*** DATA EXCERPTS

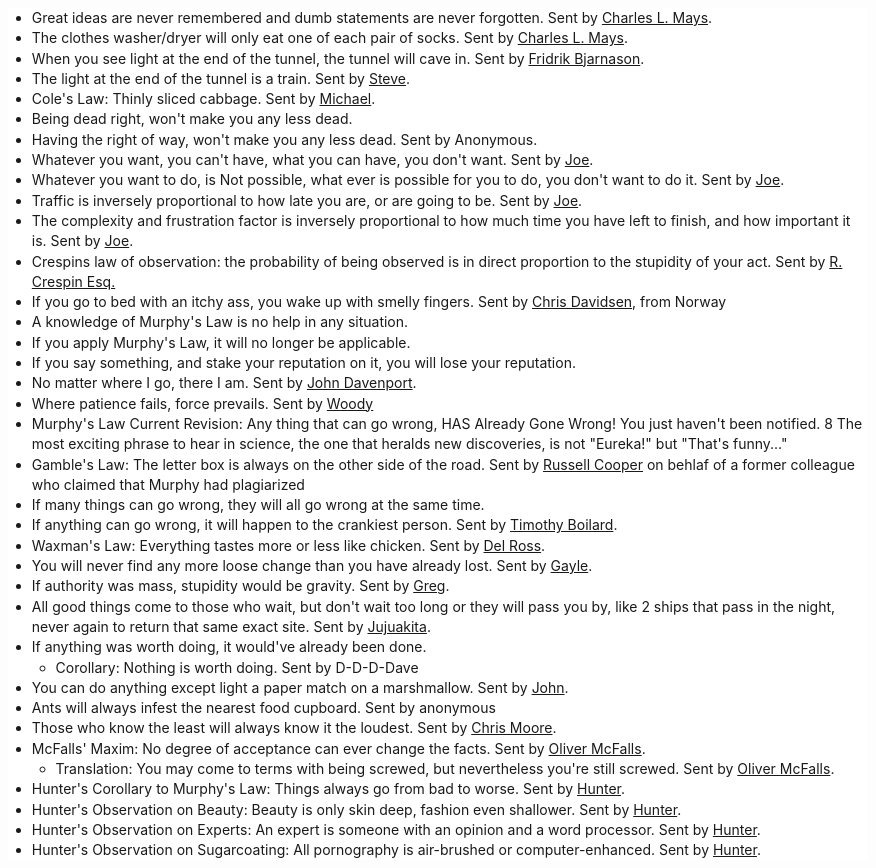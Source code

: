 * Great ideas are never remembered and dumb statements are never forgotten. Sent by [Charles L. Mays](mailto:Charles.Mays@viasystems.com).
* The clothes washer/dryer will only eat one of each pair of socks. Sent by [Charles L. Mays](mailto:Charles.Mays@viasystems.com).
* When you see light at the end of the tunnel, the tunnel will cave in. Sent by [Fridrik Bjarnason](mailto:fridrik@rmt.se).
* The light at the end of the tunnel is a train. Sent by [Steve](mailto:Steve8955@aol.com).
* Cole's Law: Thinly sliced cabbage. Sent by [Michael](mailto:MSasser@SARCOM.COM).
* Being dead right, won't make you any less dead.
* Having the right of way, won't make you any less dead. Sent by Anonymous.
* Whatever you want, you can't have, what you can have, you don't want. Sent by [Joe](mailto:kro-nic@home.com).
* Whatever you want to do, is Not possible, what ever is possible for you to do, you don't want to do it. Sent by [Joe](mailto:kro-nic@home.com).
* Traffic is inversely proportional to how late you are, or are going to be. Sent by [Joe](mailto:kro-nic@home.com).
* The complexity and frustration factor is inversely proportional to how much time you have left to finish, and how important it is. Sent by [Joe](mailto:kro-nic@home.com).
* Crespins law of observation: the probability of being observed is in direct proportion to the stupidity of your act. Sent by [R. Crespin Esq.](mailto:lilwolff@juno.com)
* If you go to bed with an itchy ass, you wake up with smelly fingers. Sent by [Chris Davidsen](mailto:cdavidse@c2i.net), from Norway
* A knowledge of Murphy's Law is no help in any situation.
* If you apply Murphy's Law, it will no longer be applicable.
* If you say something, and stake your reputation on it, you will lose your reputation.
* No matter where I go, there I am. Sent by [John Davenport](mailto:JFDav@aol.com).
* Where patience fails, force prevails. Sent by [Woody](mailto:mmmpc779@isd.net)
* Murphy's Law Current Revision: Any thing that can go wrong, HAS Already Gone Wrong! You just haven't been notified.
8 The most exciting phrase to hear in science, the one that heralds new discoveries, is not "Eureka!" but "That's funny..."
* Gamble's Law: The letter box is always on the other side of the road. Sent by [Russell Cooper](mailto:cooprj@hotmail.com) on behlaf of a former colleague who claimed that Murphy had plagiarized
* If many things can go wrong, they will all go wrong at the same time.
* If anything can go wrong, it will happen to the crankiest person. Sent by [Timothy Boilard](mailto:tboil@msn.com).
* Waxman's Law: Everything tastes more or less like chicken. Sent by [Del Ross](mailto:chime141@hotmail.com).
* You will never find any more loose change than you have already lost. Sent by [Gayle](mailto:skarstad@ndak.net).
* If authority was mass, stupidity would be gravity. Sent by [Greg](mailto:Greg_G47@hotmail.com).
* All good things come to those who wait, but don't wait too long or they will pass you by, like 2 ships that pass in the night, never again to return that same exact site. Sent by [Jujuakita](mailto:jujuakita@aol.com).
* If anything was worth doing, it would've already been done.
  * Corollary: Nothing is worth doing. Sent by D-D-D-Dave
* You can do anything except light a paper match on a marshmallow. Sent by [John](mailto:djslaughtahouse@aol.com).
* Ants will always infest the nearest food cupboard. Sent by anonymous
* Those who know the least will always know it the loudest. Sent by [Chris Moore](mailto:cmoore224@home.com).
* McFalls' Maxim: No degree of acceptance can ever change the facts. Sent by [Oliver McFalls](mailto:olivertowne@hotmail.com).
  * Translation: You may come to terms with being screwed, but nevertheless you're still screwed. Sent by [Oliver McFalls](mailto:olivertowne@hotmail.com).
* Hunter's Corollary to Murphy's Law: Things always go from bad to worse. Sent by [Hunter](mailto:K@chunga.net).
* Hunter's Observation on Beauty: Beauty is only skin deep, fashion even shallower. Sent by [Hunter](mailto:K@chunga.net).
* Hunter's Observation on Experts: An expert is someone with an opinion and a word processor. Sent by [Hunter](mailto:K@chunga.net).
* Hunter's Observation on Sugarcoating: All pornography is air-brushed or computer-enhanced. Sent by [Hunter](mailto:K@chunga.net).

******
*** DATA EXCERPTS

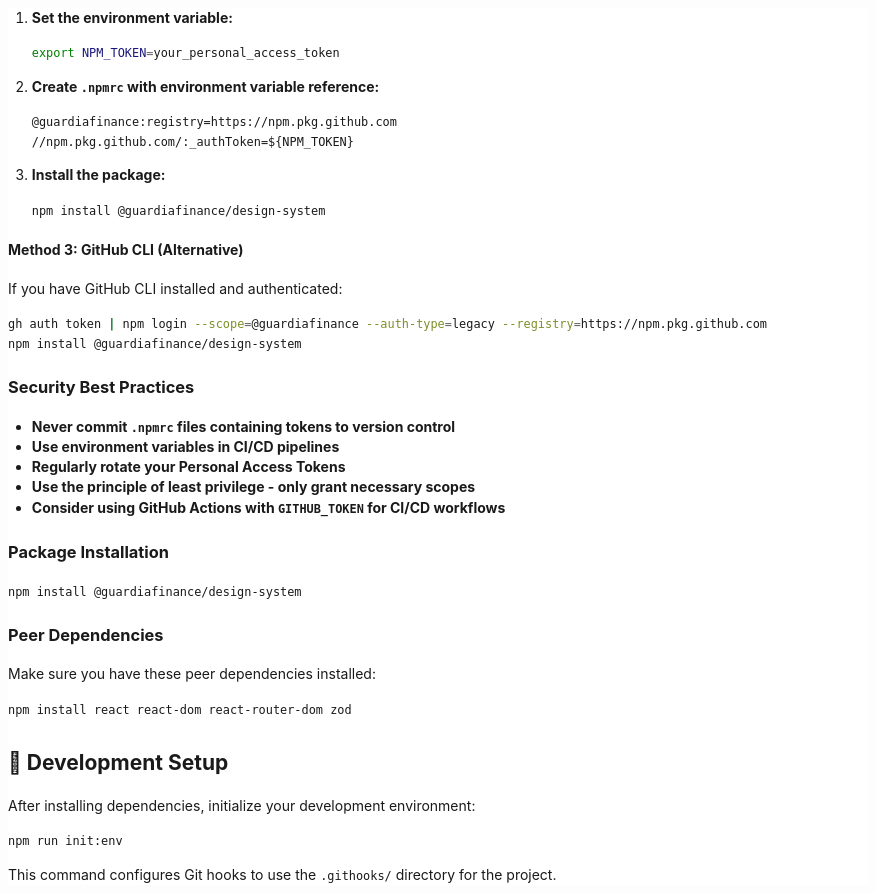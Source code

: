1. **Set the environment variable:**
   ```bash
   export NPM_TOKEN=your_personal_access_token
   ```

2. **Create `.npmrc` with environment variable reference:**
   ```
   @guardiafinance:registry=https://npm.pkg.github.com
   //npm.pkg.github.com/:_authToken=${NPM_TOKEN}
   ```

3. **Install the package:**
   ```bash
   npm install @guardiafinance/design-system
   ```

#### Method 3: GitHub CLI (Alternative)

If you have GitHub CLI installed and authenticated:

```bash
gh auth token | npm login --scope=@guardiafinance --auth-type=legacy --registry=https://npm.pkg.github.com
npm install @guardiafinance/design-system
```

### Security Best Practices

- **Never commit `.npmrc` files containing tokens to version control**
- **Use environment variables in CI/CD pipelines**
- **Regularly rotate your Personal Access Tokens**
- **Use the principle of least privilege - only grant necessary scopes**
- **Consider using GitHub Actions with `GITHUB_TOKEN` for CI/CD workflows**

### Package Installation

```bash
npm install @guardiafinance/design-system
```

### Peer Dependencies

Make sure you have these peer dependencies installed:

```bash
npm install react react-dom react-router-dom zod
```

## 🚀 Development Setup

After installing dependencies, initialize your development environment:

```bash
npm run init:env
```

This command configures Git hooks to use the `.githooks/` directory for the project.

******
*** DATA EXCERPTS

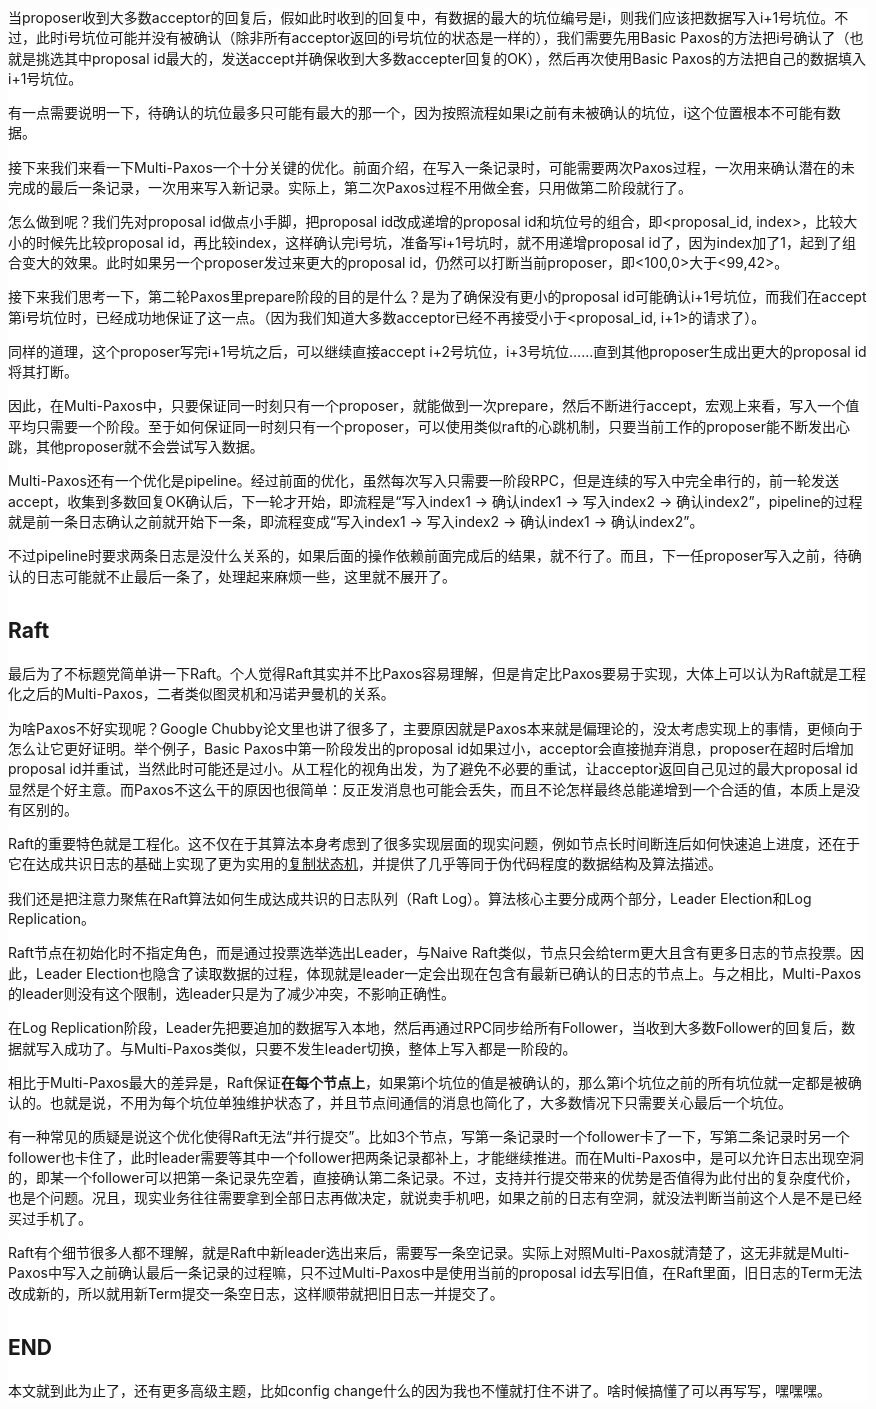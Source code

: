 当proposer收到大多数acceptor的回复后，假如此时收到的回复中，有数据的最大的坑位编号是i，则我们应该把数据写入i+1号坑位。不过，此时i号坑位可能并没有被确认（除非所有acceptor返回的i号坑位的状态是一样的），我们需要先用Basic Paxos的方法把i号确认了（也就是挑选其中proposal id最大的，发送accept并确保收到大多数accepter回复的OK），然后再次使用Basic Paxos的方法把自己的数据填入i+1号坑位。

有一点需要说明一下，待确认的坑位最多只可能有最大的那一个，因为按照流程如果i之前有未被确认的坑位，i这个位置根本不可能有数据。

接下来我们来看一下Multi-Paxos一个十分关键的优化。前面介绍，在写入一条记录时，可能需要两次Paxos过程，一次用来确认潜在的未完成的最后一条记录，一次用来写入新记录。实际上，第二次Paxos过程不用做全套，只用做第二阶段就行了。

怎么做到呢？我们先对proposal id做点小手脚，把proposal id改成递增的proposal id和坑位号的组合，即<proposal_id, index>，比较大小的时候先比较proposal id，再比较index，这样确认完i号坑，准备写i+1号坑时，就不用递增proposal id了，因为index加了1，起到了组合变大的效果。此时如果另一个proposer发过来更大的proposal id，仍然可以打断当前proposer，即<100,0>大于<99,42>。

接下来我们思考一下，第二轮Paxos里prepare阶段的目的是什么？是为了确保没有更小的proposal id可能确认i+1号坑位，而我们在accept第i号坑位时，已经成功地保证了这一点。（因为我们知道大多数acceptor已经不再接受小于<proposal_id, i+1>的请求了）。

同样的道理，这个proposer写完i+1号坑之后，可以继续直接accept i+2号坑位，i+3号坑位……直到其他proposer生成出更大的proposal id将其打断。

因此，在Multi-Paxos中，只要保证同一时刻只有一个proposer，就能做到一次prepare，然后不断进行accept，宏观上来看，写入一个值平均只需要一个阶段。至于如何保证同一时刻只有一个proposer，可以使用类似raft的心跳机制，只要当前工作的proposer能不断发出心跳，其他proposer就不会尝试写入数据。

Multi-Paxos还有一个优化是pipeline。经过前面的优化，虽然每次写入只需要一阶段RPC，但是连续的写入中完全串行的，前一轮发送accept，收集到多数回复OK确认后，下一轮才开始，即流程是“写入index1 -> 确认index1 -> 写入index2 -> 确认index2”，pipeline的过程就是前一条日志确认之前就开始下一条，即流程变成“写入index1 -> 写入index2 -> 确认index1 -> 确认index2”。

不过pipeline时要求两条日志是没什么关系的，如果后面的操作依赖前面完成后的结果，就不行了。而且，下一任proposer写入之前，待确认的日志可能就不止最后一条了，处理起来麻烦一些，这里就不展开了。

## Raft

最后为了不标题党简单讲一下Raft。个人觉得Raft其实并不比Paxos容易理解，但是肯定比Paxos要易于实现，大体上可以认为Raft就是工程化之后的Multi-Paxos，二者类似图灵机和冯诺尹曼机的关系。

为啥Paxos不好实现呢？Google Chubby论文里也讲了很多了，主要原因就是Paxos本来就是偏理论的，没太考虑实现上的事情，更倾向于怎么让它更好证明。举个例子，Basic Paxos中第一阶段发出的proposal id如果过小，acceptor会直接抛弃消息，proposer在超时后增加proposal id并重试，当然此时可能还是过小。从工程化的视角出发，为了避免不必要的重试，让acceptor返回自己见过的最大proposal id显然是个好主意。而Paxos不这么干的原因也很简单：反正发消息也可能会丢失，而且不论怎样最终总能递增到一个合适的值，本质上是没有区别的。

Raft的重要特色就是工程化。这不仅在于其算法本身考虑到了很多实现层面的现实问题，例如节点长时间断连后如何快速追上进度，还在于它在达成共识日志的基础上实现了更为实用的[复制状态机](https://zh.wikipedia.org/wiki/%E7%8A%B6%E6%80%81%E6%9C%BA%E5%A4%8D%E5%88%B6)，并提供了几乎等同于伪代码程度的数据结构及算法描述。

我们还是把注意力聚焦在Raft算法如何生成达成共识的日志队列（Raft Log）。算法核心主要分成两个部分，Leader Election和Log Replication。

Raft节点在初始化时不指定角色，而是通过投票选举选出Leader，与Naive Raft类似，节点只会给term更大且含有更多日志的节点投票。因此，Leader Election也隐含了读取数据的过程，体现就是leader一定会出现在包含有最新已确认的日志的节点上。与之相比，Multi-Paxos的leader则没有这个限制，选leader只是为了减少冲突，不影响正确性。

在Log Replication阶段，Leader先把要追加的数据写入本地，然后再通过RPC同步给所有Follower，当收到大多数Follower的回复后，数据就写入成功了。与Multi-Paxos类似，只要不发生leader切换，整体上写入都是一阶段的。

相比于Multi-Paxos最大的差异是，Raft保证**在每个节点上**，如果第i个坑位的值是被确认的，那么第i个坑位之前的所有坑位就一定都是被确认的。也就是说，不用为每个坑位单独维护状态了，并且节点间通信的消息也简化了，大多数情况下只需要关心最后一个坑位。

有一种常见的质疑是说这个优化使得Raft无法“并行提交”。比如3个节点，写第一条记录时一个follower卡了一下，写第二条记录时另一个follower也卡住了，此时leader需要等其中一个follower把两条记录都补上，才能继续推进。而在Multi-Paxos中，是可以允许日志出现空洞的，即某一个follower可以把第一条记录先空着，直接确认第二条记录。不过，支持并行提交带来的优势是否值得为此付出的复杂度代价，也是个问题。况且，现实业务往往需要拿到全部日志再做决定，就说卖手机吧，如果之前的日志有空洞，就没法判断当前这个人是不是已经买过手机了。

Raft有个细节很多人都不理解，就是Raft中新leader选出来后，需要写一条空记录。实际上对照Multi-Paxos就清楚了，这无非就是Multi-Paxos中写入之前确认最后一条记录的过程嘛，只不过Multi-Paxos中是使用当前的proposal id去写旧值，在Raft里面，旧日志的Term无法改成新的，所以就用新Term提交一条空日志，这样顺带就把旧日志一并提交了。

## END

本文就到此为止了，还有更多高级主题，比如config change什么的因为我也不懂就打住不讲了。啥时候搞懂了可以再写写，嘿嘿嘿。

******

PROBLEM DESCRIPTION:
Would you please copy every line in the data that contains the word "with"?

RESPONSE TO THIS EXERCISE:
* If you go to bed with an itchy ass, you wake up with smelly fingers. Sent by [Chris Davidsen](mailto:cdavidse@c2i.net), from Norway
  * Translation: You may come to terms with being screwed, but nevertheless you're still screwed. Sent by [Oliver McFalls](mailto:olivertowne@hotmail.com).
* Hunter's Observation on Experts: An expert is someone with an opinion and a word processor. Sent by [Hunter](mailto:K@chunga.net).
2. **Create `.npmrc` with environment variable reference:**
- **Consider using GitHub Actions with `GITHUB_TOKEN` for CI/CD workflows**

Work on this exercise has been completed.